Problem statement — Could you repeat all of the entries below, character for character?

Material for the task —

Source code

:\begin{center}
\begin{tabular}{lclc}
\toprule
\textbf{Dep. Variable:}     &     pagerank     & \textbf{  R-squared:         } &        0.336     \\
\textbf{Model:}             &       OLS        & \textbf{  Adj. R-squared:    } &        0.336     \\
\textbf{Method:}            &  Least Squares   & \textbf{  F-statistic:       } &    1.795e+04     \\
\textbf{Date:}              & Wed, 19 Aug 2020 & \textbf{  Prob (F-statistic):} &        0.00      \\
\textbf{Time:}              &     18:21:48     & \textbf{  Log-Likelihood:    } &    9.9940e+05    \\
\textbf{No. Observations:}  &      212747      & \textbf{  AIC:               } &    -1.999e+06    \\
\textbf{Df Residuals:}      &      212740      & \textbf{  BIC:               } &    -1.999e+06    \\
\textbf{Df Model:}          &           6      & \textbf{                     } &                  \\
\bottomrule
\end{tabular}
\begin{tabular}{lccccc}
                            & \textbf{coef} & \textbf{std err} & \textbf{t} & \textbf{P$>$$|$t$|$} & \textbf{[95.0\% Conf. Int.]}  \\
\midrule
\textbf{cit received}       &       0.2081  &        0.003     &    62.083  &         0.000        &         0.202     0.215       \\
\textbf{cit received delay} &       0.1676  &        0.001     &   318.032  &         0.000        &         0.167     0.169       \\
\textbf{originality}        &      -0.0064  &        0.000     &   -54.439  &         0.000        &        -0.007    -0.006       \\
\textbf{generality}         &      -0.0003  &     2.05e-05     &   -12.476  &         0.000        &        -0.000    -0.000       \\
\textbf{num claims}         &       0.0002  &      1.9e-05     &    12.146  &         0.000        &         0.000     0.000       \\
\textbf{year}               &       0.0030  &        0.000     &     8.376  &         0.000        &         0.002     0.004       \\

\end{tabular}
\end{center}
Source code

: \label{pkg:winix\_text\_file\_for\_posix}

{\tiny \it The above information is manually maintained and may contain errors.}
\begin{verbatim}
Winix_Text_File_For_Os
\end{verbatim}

Answer to this task —
Source code

:\begin{center}
\begin{tabular}{lclc}
\toprule
\textbf{Dep. Variable:}     &     pagerank     & \textbf{  R-squared:         } &        0.336     \\
\textbf{Model:}             &       OLS        & \textbf{  Adj. R-squared:    } &        0.336     \\
\textbf{Method:}            &  Least Squares   & \textbf{  F-statistic:       } &    1.795e+04     \\
\textbf{Date:}              & Wed, 19 Aug 2020 & \textbf{  Prob (F-statistic):} &        0.00      \\
\textbf{Time:}              &     18:21:48     & \textbf{  Log-Likelihood:    } &    9.9940e+05    \\
\textbf{No. Observations:}  &      212747      & \textbf{  AIC:               } &    -1.999e+06    \\
\textbf{Df Residuals:}      &      212740      & \textbf{  BIC:               } &    -1.999e+06    \\
\textbf{Df Model:}          &           6      & \textbf{                     } &                  \\
\bottomrule
\end{tabular}
\begin{tabular}{lccccc}
                            & \textbf{coef} & \textbf{std err} & \textbf{t} & \textbf{P$>$$|$t$|$} & \textbf{[95.0\% Conf. Int.]}  \\
\midrule
\textbf{cit received}       &       0.2081  &        0.003     &    62.083  &         0.000        &         0.202     0.215       \\
\textbf{cit received delay} &       0.1676  &        0.001     &   318.032  &         0.000        &         0.167     0.169       \\
\textbf{originality}        &      -0.0064  &        0.000     &   -54.439  &         0.000        &        -0.007    -0.006       \\
\textbf{generality}         &      -0.0003  &     2.05e-05     &   -12.476  &         0.000        &        -0.000    -0.000       \\
\textbf{num claims}         &       0.0002  &      1.9e-05     &    12.146  &         0.000        &         0.000     0.000       \\
\textbf{year}               &       0.0030  &        0.000     &     8.376  &         0.000        &         0.002     0.004       \\

\end{tabular}
\end{center}
Source code

: \label{pkg:winix\_text\_file\_for\_posix}

{\tiny \it The above information is manually maintained and may contain errors.}
\begin{verbatim}
Winix_Text_File_For_Os
\end{verbatim}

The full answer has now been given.